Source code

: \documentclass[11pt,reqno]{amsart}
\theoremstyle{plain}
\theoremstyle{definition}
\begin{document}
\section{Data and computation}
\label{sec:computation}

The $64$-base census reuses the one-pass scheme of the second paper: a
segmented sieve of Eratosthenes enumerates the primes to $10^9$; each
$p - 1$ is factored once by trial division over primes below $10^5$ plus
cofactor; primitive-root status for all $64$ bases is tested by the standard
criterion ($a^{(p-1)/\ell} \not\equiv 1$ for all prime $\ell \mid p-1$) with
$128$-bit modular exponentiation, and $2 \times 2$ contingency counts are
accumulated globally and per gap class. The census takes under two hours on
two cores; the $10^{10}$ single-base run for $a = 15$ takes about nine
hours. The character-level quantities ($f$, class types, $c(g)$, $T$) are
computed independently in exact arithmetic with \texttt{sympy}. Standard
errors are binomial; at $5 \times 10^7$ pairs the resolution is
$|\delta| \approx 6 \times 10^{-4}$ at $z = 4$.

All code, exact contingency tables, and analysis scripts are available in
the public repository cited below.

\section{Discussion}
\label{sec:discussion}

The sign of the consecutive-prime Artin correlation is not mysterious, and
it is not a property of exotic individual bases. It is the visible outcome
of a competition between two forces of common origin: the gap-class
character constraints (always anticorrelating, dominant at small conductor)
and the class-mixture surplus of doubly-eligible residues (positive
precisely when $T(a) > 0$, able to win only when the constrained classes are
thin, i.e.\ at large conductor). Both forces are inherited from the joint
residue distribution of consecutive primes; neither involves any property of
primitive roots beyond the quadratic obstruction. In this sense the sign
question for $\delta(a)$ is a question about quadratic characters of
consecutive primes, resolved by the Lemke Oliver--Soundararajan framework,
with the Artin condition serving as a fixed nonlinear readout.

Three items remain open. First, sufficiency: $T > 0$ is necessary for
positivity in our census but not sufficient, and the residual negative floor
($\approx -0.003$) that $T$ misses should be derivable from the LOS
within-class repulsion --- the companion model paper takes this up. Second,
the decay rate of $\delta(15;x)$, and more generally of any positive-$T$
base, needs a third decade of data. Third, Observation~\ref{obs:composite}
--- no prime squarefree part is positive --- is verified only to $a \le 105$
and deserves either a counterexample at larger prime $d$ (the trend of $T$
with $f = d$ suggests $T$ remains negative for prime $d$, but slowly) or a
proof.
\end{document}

WHAT YOU WILL DO = In the entries above, identify every line with the word "contingency". Copy those lines.

TASK SOLUTION =
$128$-bit modular exponentiation, and $2 \times 2$ contingency counts are
All code, exact contingency tables, and analysis scripts are available in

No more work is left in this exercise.